* [About this exercise]
Work out how many lines in these entries include the string "into", and give only that figure.

Pictures paired with source code
►

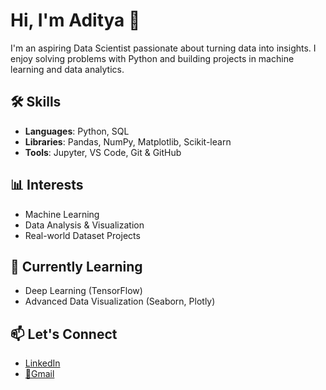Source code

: # Hi, I'm Aditya 👋

I'm an aspiring Data Scientist passionate about turning data into insights. I enjoy solving problems with Python and building projects in machine learning and data analytics.

## 🛠️ Skills
- **Languages**: Python, SQL
- **Libraries**: Pandas, NumPy, Matplotlib, Scikit-learn
- **Tools**: Jupyter, VS Code, Git & GitHub

## 📊 Interests
- Machine Learning
- Data Analysis & Visualization
- Real-world Dataset Projects

## 🚀 Currently Learning
- Deep Learning (TensorFlow)
- Advanced Data Visualization (Seaborn, Plotly)

## 📫 Let's Connect
- [LinkedIn](https://www.linkedin.com/in/aditya-shetty-0930b22b1/)
- [📧Gmail](adityashetty2804@gmail.com)
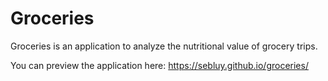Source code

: # Groceries

Groceries is an application to analyze the nutritional value of grocery trips.

You can preview the application here: https://sebluy.github.io/groceries/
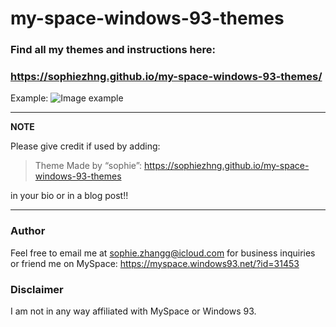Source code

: # my-space-windows-93-themes

### Find all my themes and instructions here:
### https://sophiezhng.github.io/my-space-windows-93-themes/
Example:
![Image example](https://i.imgur.com/Y4izWgm.png)

---
**NOTE**

Please give credit if used by adding:

> Theme Made by “sophie”: https://sophiezhng.github.io/my-space-windows-93-themes

in your bio or in a blog post!!

---

### Author
Feel free to email me at sophie.zhangg@icloud.com for business inquiries or friend me on MySpace: https://myspace.windows93.net/?id=31453

### Disclaimer
I am not in any way affiliated with MySpace or Windows 93.
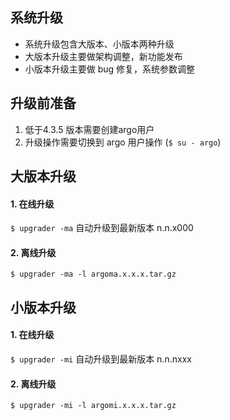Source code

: ## 系统升级
  * 系统升级包含大版本、小版本两种升级
  * 大版本升级主要做架构调整，新功能发布
  * 小版本升级主要做 bug 修复，系统参数调整
## 升级前准备
1. 低于4.3.5 版本需要创建argo用户  
2. 升级操作需要切换到 argo 用户操作 (`$ su - argo`)
## 大版本升级
#### 1. 在线升级    
  `$ upgrader -ma`    自动升级到最新版本 n.n.x000
#### 2. 离线升级  
  `$ upgrader -ma -l argoma.x.x.x.tar.gz`
## 小版本升级
#### 1. 在线升级  
  `$ upgrader -mi`     自动升级到最新版本 n.n.nxxx
#### 2. 离线升级
   `$ upgrader -mi -l argomi.x.x.x.tar.gz`

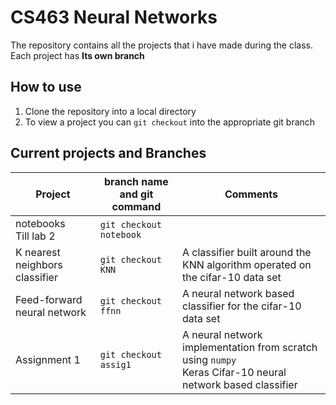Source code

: # CS463 Neural Networks

The repository contains all the projects that i have made during the class. Each project has **Its own branch** 

## How to use
1. Clone the repository into a local directory
2. To view a project you can `git checkout` into the appropriate git branch


## Current projects and Branches

Project | branch name and git command| Comments 
--- | --- | ---
notebooks<br/>Till lab 2 | `git checkout notebook` | 
K nearest neighbors classifier | `git checkout KNN` | A classifier built around the KNN algorithm operated on the cifar-10 data set
Feed-forward neural network | `git checkout ffnn` | A neural network based classifier for the cifar-10 data set
Assignment 1 | `git checkout assig1` | A neural network implementation from scratch using `numpy`<br/>Keras Cifar-10 neural network based classifier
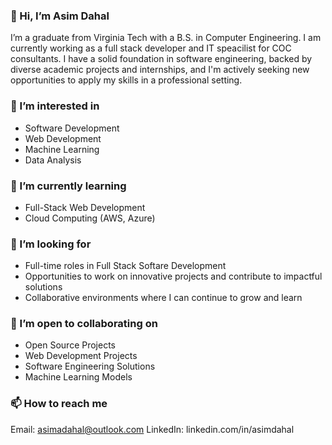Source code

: ### 👋 Hi, I’m Asim Dahal
I’m a graduate from Virginia Tech with a B.S. in Computer Engineering. I am currently working as a full stack developer and IT speacilist for COC consultants. I have a solid foundation in software engineering, backed by diverse academic projects and internships, 
and I'm actively seeking new opportunities to apply my skills in a professional setting.

### 👀 I’m interested in
- Software Development
- Web Development
- Machine Learning
- Data Analysis
  
### 🌱 I’m currently learning
- Full-Stack Web Development
- Cloud Computing (AWS, Azure)

### 💼 I’m looking for
- Full-time roles in Full Stack Softare Development
- Opportunities to work on innovative projects and contribute to impactful solutions
- Collaborative environments where I can continue to grow and learn
  
### 💞️ I’m open to collaborating on
- Open Source Projects
- Web Development Projects
- Software Engineering Solutions
- Machine Learning Models
  
### 📫 How to reach me
Email: asimadahal@outlook.com
LinkedIn: linkedin.com/in/asimdahal


<!---
AsimaDahal/AsimaDahal is a ✨ special ✨ repository because its `README.md` (this file) appears on your GitHub profile.
You can click the Preview link to take a look at your changes.
--->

◄

* [Finished task]
3